本日の創世記には、アブラハムが神様の恵みによって神様に呼び出されたことが記されています。アブラハムは神様から何の理由も告げられないまま住んでいたハランから「神様が示す地」に行くように命じられました。

この神様の恵みによる呼び出しには、神様からの約束が結びついていました。神様の呼びかけ、語りかけは次のように記されています。

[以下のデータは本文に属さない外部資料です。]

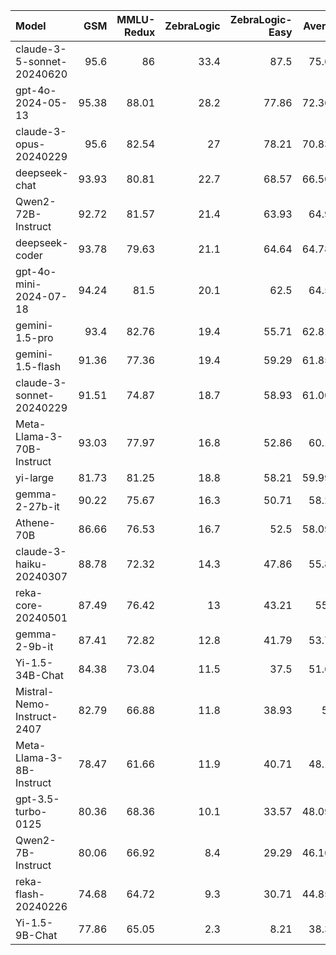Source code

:| Model                      |   GSM |   MMLU-Redux |   ZebraLogic |   ZebraLogic-Easy |   Average |
|:---------------------------|------:|-------------:|-------------:|------------------:|----------:|
| claude-3-5-sonnet-20240620 | 95.6  |        86    |         33.4 |             87.5  |   75.625  |
| gpt-4o-2024-05-13          | 95.38 |        88.01 |         28.2 |             77.86 |   72.3625 |
| claude-3-opus-20240229     | 95.6  |        82.54 |         27   |             78.21 |   70.8375 |
| deepseek-chat              | 93.93 |        80.81 |         22.7 |             68.57 |   66.5025 |
| Qwen2-72B-Instruct         | 92.72 |        81.57 |         21.4 |             63.93 |   64.905  |
| deepseek-coder             | 93.78 |        79.63 |         21.1 |             64.64 |   64.7875 |
| gpt-4o-mini-2024-07-18     | 94.24 |        81.5  |         20.1 |             62.5  |   64.585  |
| gemini-1.5-pro             | 93.4  |        82.76 |         19.4 |             55.71 |   62.8175 |
| gemini-1.5-flash           | 91.36 |        77.36 |         19.4 |             59.29 |   61.8525 |
| claude-3-sonnet-20240229   | 91.51 |        74.87 |         18.7 |             58.93 |   61.0025 |
| Meta-Llama-3-70B-Instruct  | 93.03 |        77.97 |         16.8 |             52.86 |   60.165  |
| yi-large                   | 81.73 |        81.25 |         18.8 |             58.21 |   59.9975 |
| gemma-2-27b-it             | 90.22 |        75.67 |         16.3 |             50.71 |   58.225  |
| Athene-70B                 | 86.66 |        76.53 |         16.7 |             52.5  |   58.0975 |
| claude-3-haiku-20240307    | 88.78 |        72.32 |         14.3 |             47.86 |   55.815  |
| reka-core-20240501         | 87.49 |        76.42 |         13   |             43.21 |   55.03   |
| gemma-2-9b-it              | 87.41 |        72.82 |         12.8 |             41.79 |   53.705  |
| Yi-1.5-34B-Chat            | 84.38 |        73.04 |         11.5 |             37.5  |   51.605  |
| Mistral-Nemo-Instruct-2407 | 82.79 |        66.88 |         11.8 |             38.93 |   50.1    |
| Meta-Llama-3-8B-Instruct   | 78.47 |        61.66 |         11.9 |             40.71 |   48.185  |
| gpt-3.5-turbo-0125         | 80.36 |        68.36 |         10.1 |             33.57 |   48.0975 |
| Qwen2-7B-Instruct          | 80.06 |        66.92 |          8.4 |             29.29 |   46.1675 |
| reka-flash-20240226        | 74.68 |        64.72 |          9.3 |             30.71 |   44.8525 |
| Yi-1.5-9B-Chat             | 77.86 |        65.05 |          2.3 |              8.21 |   38.355  |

「主はアブラム(元の名)に言われた。「あなたは生まれ故郷、父の家を離れて、わたしが示す地に行きなさい。わたしはあなたを大いなる国民にし、あなたを祝福し、あなたの名を高める、祝福の源となるように。あなたを祝福する人をわたしは祝福し、あなたを呪う者をわたしは呪う。地上の氏族はすべて、あなたによって祝福に入る。」

*召命

ここで繰り返されている「あなた」とは、アブラハムへの語りかけであり、呼び出しです。アブラハムは、神様からの呼び出しは信頼すべき事柄であると確信し、しっかりと応えて、一族を伴ってカナン地方へ向かって出発し、カナンの地に入りました。主は言われた。「あなたの子孫にこの土地を与える。」(12:7) 私達は、アブラハムの召命を見る時、「召命」とは、神様がご自身の救いの計画のために、ある特定な人を呼び出すこと、個人に与えられる神様からの使命、計画を受け取ることだと思いがちです。しかし、私達一人ひとり、聖書を読む者たちへの神様のご計画や神様から与えられた行動、使命の始まりは、(個人的に違いがありますが)、「神様に仕え、神様に従う」ということにある、とを伝えようとしていると思います。

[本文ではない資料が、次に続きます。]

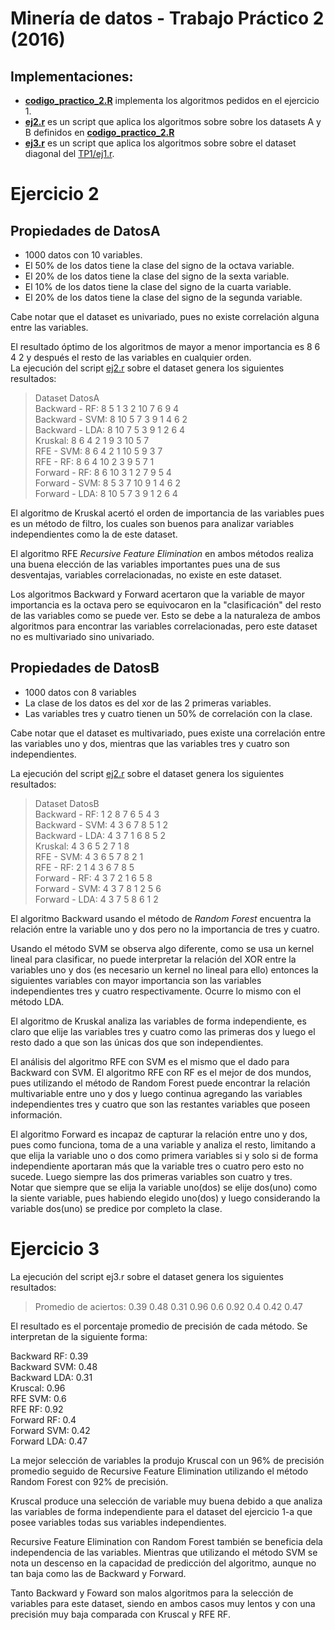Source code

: Minería de datos  - Trabajo Práctico 2 (2016)
=============================================

Implementaciones:
----------------

* [**codigo_practico_2.R**][ej1] implementa los algoritmos pedidos en
  el ejercicio 1.
* [**ej2.r**][ej2] es un script que aplica los algoritmos sobre sobre
  los datasets A y B definidos en [**codigo_practico_2.R**][ej1]
* [**ej3.r**][ej3] es un script que aplica los algoritmos sobre sobre
  el dataset diagonal del [TP1/ej1.r][tp1_ej1a].

Ejercicio 2
===========

Propiedades de DatosA
---------------------
 - 1000 datos con 10 variables.
 - El 50% de los datos tiene la clase del signo de la octava variable.
 - El 20% de los datos tiene la clase del signo de la sexta variable.
 - El 10% de los datos tiene la clase del signo de la cuarta variable.
 - El 20% de los datos tiene la clase del signo de la segunda
   variable.  

Cabe notar que el dataset es univariado, pues no existe correlación
alguna entre las variables.

El resultado óptimo de los algoritmos de mayor a menor importancia es
8 6 4 2 y después el resto de las variables en cualquier orden.  
La ejecución del script [ej2.r][ej2] sobre el dataset genera los
siguientes resultados:

> Dataset DatosA  
> Backward - RF:  8 5 1 3 2 10 7 6 9 4  
> Backward - SVM:  8 10 5 7 3 9 1 4 6 2  
> Backward - LDA:  8 10 7 5 3 9 1 2 6 4  
> Kruskal:  8 6 4 2 1 9 3 10 5 7  
> RFE - SVM:  8 6 4 2 1 10 5 9 3 7  
> RFE - RF:  8 6 4 10 2 3 9 5 7 1  
> Forward - RF:  8 6 10 3 1 2 7 9 5 4  
> Forward - SVM:  8 5 3 7 10 9 1 4 6 2  
> Forward - LDA:  8 10 5 7 3 9 1 2 6 4

El algoritmo de Kruskal acertó el orden de importancia de las
variables pues es un método de filtro, los cuales son buenos para
analizar variables independientes como la de este dataset.

El algoritmo RFE *Recursive Feature Elimination* en ambos métodos
realiza una buena elección de las variables importantes pues una de
sus desventajas, variables correlacionadas, no existe en este dataset.

Los algoritmos Backward y Forward acertaron que la variable de mayor
importancia es la octava pero se equivocaron en la "clasificación" del
resto de las variables como se puede ver. Esto se debe a la naturaleza
de ambos algoritmos para encontrar las variables correlacionadas, pero
este dataset no es multivariado sino univariado.


Propiedades de DatosB
---------------------
 - 1000 datos con 8 variables
 - La clase de los datos es del xor de las 2 primeras variables.
 - Las variables tres y cuatro tienen un 50% de correlación con la clase.

Cabe notar que el dataset es multivariado, pues existe una correlación
entre las variables uno y dos, mientras que las variables tres y cuatro son independientes.

La ejecución del script [ej2.r][ej2] sobre el dataset genera los
siguientes resultados:

> Dataset DatosB  
> Backward - RF: 1 2 8 7 6 5 4 3  
> Backward - SVM: 4 3 6 7 8 5 1 2  
> Backward - LDA: 4 3 7 1 6 8 5 2  
> Kruskal: 4 3 6 5 2 7 1 8  
> RFE - SVM: 4 3 6 5 7 8 2 1  
> RFE - RF: 2 1 4 3 6 7 8 5  
> Forward - RF: 4 3 7 2 1 6 5 8  
> Forward - SVM: 4 3 7 8 1 2 5 6  
> Forward - LDA: 4 3 7 5 8 6 1 2


El algoritmo Backward usando el método de *Random Forest* encuentra la
relación entre la variable uno y dos pero no la importancia de tres y
cuatro.

Usando el método SVM se observa algo diferente, como se usa un kernel
lineal para clasificar, no puede interpretar la relación del XOR entre
la variables uno y dos (es necesario un kernel no lineal para ello)
entonces la siguientes variables con mayor importancia son las
variables independientes tres y cuatro respectivamente.  Ocurre lo
mismo con el método LDA.

El algoritmo de Kruskal analiza las variables de forma independiente,
es claro que elije las variables tres y cuatro como las primeras dos y
luego el resto dado a que son las únicas dos que son independientes.

El análisis del algoritmo RFE con SVM es el mismo que el dado para
Backward con SVM. El algoritmo RFE con RF es el mejor de dos mundos,
pues utilizando el método de Random Forest puede encontrar la relación
multivariable entre uno y dos y luego continua agregando las variables
independientes tres y cuatro que son las restantes variables que
poseen información.

El algoritmo Forward es incapaz de capturar la relación entre uno y
dos, pues como funciona, toma de a una variable y analiza el resto,
limitando a que elija la variable uno o dos como primera variables si
y solo si de forma independiente aportaran más que la variable tres o
cuatro pero esto no sucede. Luego siempre las dos primeras
variables son cuatro y tres.  
Notar que siempre que se elija la variable uno(dos) se elije dos(uno)
como la siente variable, pues habiendo elegido uno(dos) y luego
considerando la variable dos(uno) se predice por completo la clase.



Ejercicio 3
===========

La ejecución del script ej3.r sobre el dataset genera los siguientes
resultados:

> Promedio de aciertos: 0.39 0.48 0.31 0.96 0.6 0.92 0.4 0.42 0.47

El resultado es el porcentaje promedio de precisión de cada método. Se
interpretan de la siguiente forma:


Backward RF: 0.39  
Backward SVM: 0.48  
Backward LDA: 0.31  
Kruscal: 0.96  
RFE SVM: 0.6  
RFE RF: 0.92  
Forward RF: 0.4  
Forward SVM: 0.42  
Forward LDA: 0.47

La mejor selección de variables la produjo Kruscal con un 96% de
precisión promedio seguido de Recursive Feature Elimination utilizando
el método Random Forest con 92% de precisión.

Kruscal produce una selección de variable muy buena debido a que
analiza las variables de forma independiente para el dataset del
ejercicio 1-a que posee variables todas sus variables independientes.

Recursive Feature Elimination con Random Forest también se beneficia
dela independencia de las variables. Mientras que utilizando el método
SVM se nota un descenso en la capacidad de predicción del algoritmo,
aunque no tan baja como las de Backward y Forward.

Tanto Backward y Foward son malos algoritmos para la selección de
variables para este dataset, siendo en ambos casos muy lentos y con
una precisión muy baja comparada con Kruscal y RFE RF.


[ej1]: codigo_practico_2.R
[ej2]: ej2.r
[ej3]: ej3.r
[tp1_ej1a]:../TP1/ej1.r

また、神様を受け入れる・神様を信じる・という出来事には、人それぞれの時期、違いがあることを、ここで告げているのかもしれません。

私のように、神様の恵みの呼びかけを受けたと感じた者たちは、よりいっそう神様からの呼びかけの、その具体的な「時」を待たなければならない時間があるということも、教えようとしていると思います。

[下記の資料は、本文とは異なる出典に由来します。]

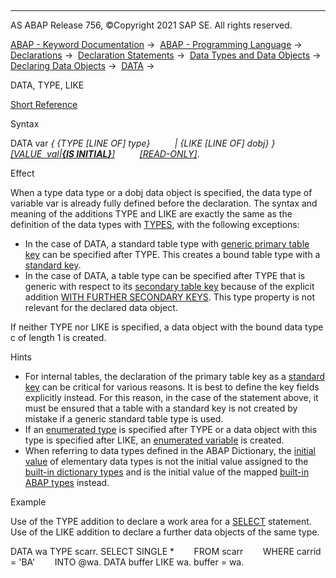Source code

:   

* * *

AS ABAP Release 756, ©Copyright 2021 SAP SE. All rights reserved.

[ABAP - Keyword Documentation](javascript:call_link\('abenabap.htm'\)) →  [ABAP - Programming Language](javascript:call_link\('abenabap_reference.htm'\)) →  [Declarations](javascript:call_link\('abendeclarations.htm'\)) →  [Declaration Statements](javascript:call_link\('abenabap_declarations.htm'\)) →  [Data Types and Data Objects](javascript:call_link\('abentypes_and_objects.htm'\)) →  [Declaring Data Objects](javascript:call_link\('abenobjects_statements.htm'\)) →  [DATA](javascript:call_link\('abapdata.htm'\)) → 

DATA, TYPE, LIKE

[Short Reference](javascript:call_link\('abapdata_shortref.htm'\))

Syntax

DATA var *{* *{*TYPE *\[*LINE OF*\]* type*}*
         *|* *{*LIKE *\[*LINE OF*\]* dobj*}* *}*
         [*\[*VALUE  val*|**{*IS INITIAL*}**\]*](javascript:call_link\('abapdata_options.htm'\))
         [*\[*READ-ONLY*\]*](javascript:call_link\('abapdata_options.htm'\)).

Effect

When a type data type or a dobj data object is specified, the data type of variable var is already fully defined before the declaration. The syntax and meaning of the additions TYPE and LIKE are exactly the same as the definition of the data types with [TYPES](javascript:call_link\('abaptypes_referring.htm'\)), with the following exceptions:

-   In the case of DATA, a standard table type with [generic primary table key](javascript:call_link\('abaptypes_keydef.htm'\)) can be specified after TYPE. This creates a bound table type with a [standard key](javascript:call_link\('abenstandard_key_glosry.htm'\) "Glossary Entry").
-   In the case of DATA, a table type can be specified after TYPE that is generic with respect to its [secondary table key](javascript:call_link\('abensecondary_table_key_glosry.htm'\) "Glossary Entry") because of the explicit addition [WITH FURTHER SECONDARY KEYS](javascript:call_link\('abaptypes_keydef.htm'\)). This type property is not relevant for the declared data object.

If neither TYPE nor LIKE is specified, a data object with the bound data type c of length 1 is created.

Hints

-   For internal tables, the declaration of the primary table key as a [standard key](javascript:call_link\('abenitab_standard_key.htm'\)) can be critical for various reasons. It is best to define the key fields explicitly instead. For this reason, in the case of the statement above, it must be ensured that a table with a standard key is not created by mistake if a generic standard table type is used.
-   If an [enumerated type](javascript:call_link\('abenenumerated_type_glosry.htm'\) "Glossary Entry") is specified after TYPE or a data object with this type is specified after LIKE, an [enumerated variable](javascript:call_link\('abapdata_enum.htm'\)) is created.
-   When referring to data types defined in the ABAP Dictionary, the [initial value](javascript:call_link\('abeninitial_value_glosry.htm'\) "Glossary Entry") of elementary data types is not the initial value assigned to the [built-in dictionary types](javascript:call_link\('abenddic_builtin_types.htm'\)) and is the initial value of the mapped [built-in ABAP types](javascript:call_link\('abenbuilt_in_types_complete.htm'\)) instead.

Example

Use of the TYPE addition to declare a work area for a [SELECT](javascript:call_link\('abapselect.htm'\)) statement. Use of the LIKE addition to declare a further data objects of the same type.

DATA wa TYPE scarr.
SELECT SINGLE \*
       FROM scarr
       WHERE carrid = 'BA'
       INTO @wa.
DATA buffer LIKE wa.
buffer = wa.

ある人には、神様からの恵みのその時が早く起きるかもしれず、ある人には、多くの時間を費やして待たなければならないかもしれません。しかし、どのような状況にあろうとも、私たちは確かに神様からの呼びかけの声、はっきりとした神様からの声を聞いたから、「今」という時を待つことができる、「今」そのことが起きているといえるでしょう。神様からの「あなたは・・しなさい」という声は、私たち個人に向けられたものであって、他の人には関係ありません。

*信仰の父・アブラハム

アブラハムは「神の民」であるイスラエル民族の祖先であり人類全体の「信仰の父」と言われる人物ですが、聖書ではすでに、「アベル(4章)、エノク(5章)、ノア(6章)」が登場しています。 なぜアブラハムは「信仰の父」と言われるようになったのでしょうか。ロマ書4:11には「アブラハムは、割礼(かつれい)を受ける前に信仰によって義とされた証しとして、割礼の印(しるし)を受けたのです。」とあり、割礼を受けたユダヤ人だけでなく、アブラハムの信仰を受け継ぐ「信じるすべての人の父となり、彼らも義と認められました。」とあります。

*わたしたちの信仰

私たちも、どのような形であれ、神様からの恵みの呼びかけの言葉を聞いていると思います。聞いたことがないという人は、その言葉が聞けなかったのではなく、ただ、心に響いてこなかっただけだと思います。私たちの心がどこに向けられているか、で、神様の声を聞くことが出来るか出来ないかになっているだけではないでしょうか。

アブラハムの信仰は、自身と家族のためだけでなく、近い将来、又、遠い未来に至るまで、血縁関係にある子孫や、信仰によって義とされた者達の子孫をも含み、神様の祝福が必ずそこにある(幸いが及んでいく)という信仰です。私達も、神様から頂いた恵みと祝福を、近い将来、遠い未来まで、さらに神の家族として与えられている会員の方々の子孫をも含んで、神様の祝福を受け取ることが出来るという深い信仰を持ち、神様の恵みの声に耳を傾けながら一週間の歩みを始めて参りましょう。